Hello people. In my textbooks the question is asked as following
1. Find the S.D(short distance)between the lines
a) x-2/3=y-6/9=z-9/5
b) 5x + 2y-6z-5 = 0 = 4x+6y+7z-8
My problem is not about of solution.

Solution is preety well given in book. But
My main question is
how equation b represent the equation of line


Further,it states

5x + 2y-6z-5 + K(4x+6y+7z-8) = 0 represents the equation of plane which consist line.
How could this be?

 

[tiny-tim]

Hello Hyperspace2!

b) 5x + 2y-6z-5 = 0 = 4x+6y+7z-8

My main question is
how equation b represent the equation of line

For example, x = y = 0 is obviously a line (the z-axis).

Similarly, any two independent linear equations make a line.

This is because anyone linear equation makes a plane, so two together makes all the points on both planes, ie the intersection, which is a line!

5x + 2y-6z-5 + K(4x+6y+7z-8) = 0 represents the equation of plane which consist line.
How could this be?

It means that, for any fixed value of K, that is the equation of a plane which includes line b.

It's true because if you put any point on line b into that equation, it becomes 0 + K0 = 0 … which is obviously true!

 

[Hyperspace2]

For example, x = y = 0 is obviously a line (the z-axis).

.

This is because anyone linear equation makes a plane, so two together makes all the points on both planes, ie the intersection, which is a line!


It means that, for any fixed value of K, that is the equation of a plane which includes line b. :

.
It's true because if you put any point on line b into that equation, it becomes 0 + K0 = 0 … which is obviously true!
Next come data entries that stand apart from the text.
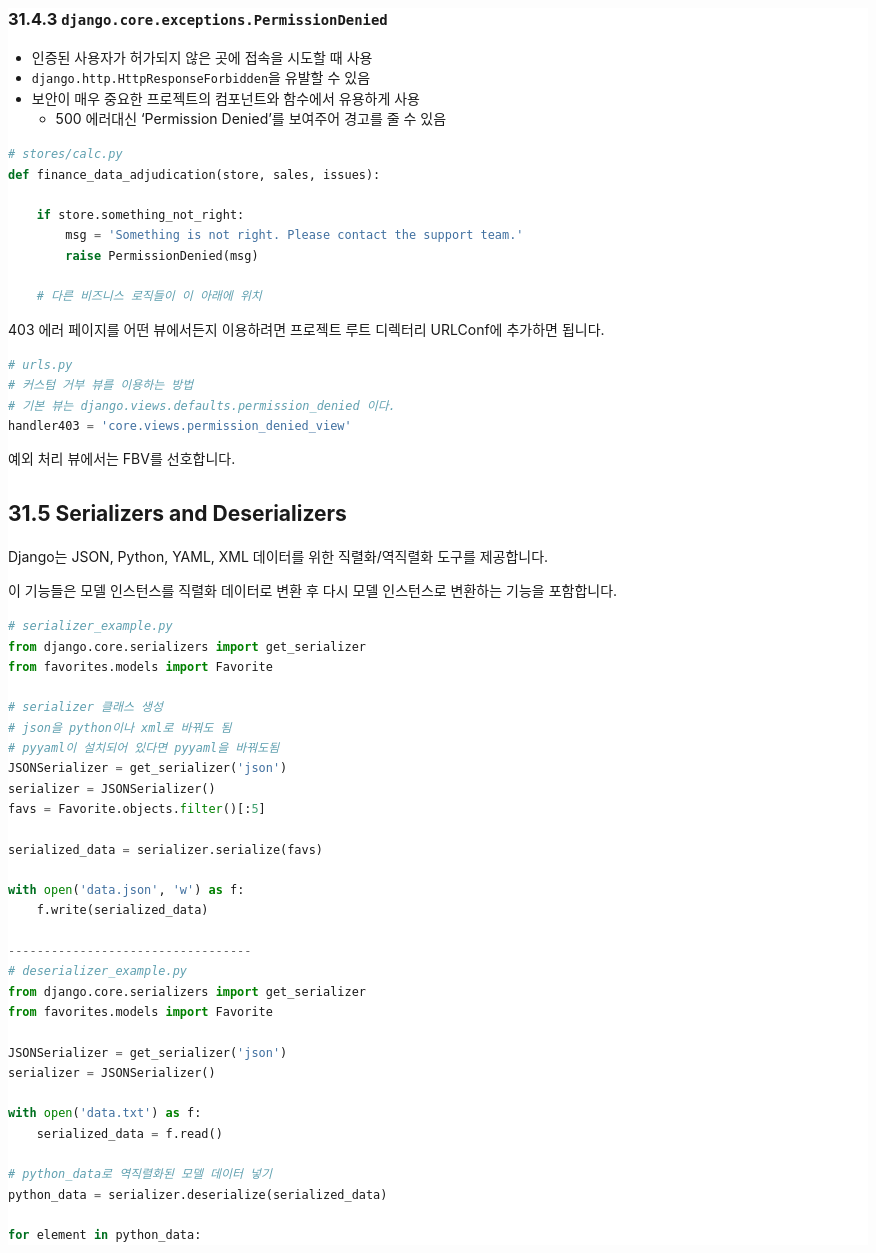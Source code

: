 ### 31.4.3 `django.core.exceptions.PermissionDenied`

- 인증된 사용자가 허가되지 않은 곳에 접속을 시도할 때 사용
- `django.http.HttpResponseForbidden`을 유발할 수 있음
- 보안이 매우 중요한 프로젝트의 컴포넌트와 함수에서 유용하게 사용
    - 500 에러대신 ‘Permission Denied’를 보여주어 경고를 줄 수 있음

```python
# stores/calc.py
def finance_data_adjudication(store, sales, issues):

    if store.something_not_right:
        msg = 'Something is not right. Please contact the support team.'
        raise PermissionDenied(msg)
       
    # 다른 비즈니스 로직들이 이 아래에 위치
```

403 에러 페이지를 어떤 뷰에서든지 이용하려면 프로젝트 루트 디렉터리 URLConf에 추가하면 됩니다.

```python
# urls.py
# 커스텀 거부 뷰를 이용하는 방법
# 기본 뷰는 django.views.defaults.permission_denied 이다.
handler403 = 'core.views.permission_denied_view'
```

예외 처리 뷰에서는 FBV를 선호합니다.

## 31.5 Serializers and Deserializers

Django는 JSON, Python, YAML, XML 데이터를 위한 직렬화/역직렬화 도구를 제공합니다.

이 기능들은 모델 인스턴스를 직렬화 데이터로 변환 후 다시 모델 인스턴스로 변환하는 기능을 포함합니다.

```python
# serializer_example.py
from django.core.serializers import get_serializer 
from favorites.models import Favorite

# serializer 클래스 생성
# json을 python이나 xml로 바꿔도 됨
# pyyaml이 설치되어 있다면 pyyaml을 바꿔도됨
JSONSerializer = get_serializer('json')
serializer = JSONSerializer()
favs = Favorite.objects.filter()[:5]

serialized_data = serializer.serialize(favs)

with open('data.json', 'w') as f:
    f.write(serialized_data)

----------------------------------
# deserializer_example.py
from django.core.serializers import get_serializer 
from favorites.models import Favorite

JSONSerializer = get_serializer('json')
serializer = JSONSerializer()

with open('data.txt') as f:
    serialized_data = f.read()

# python_data로 역직렬화된 모델 데이터 넣기
python_data = serializer.deserialize(serialized_data)

for element in python_data:
```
Thanks I never thought of that . I am crystal clear now.

 

[HallsofIvy]

Another way of looking at it is this:
The "compound" equation (x-2)/3= (y-6)/9= (z-9)/5 (I presume you intended those parentheses) can be broken into two equations, (x- 2)/3= (y- 6)/9 and (y- 6)/9= (z- 9)/5 which are the equations of two planes. The two equations, together, are satisfied by points that lie on the intersection of the two planes, a line.

Finally, Since those three fractions are equal to one another, set them all equal to "t":
(x- 2)/3= t so x- 2= 3t and x= 3t+ 2,
(y- 6)/9= t so y- 6= 9t and y= 9t+ 6
(z- 9)/6= t so z- 9= 6t and z= 6t+ 9

Those are three linear parametric equations and so are parametric equations of a line.

 

[Hyperspace2]

Another way of looking at it is this:
The "compound" equation (x-2)/3= (y-6)/9= (z-9)/5 (I presume you intended those parentheses) can be broken into two equations, (x- 2)/3= (y- 6)/9 and (y- 6)/9= (z- 9)/5 which are the equations of two planes. The two equations, together, are satisfied by points that lie on the intersection of the two planes, a line.

Finally, Since those three fractions are equal to one another, set them all equal to "t":
(x- 2)/3= t so x- 2= 3t and x= 3t+ 2,
(y- 6)/9= t so y- 6= 9t and y= 9t+ 6
(z- 9)/6= t so z- 9= 6t and z= 6t+ 9

Those are three linear parametric equations and so are parametric equations of a line.

Thanks sir for making a more clear explanation.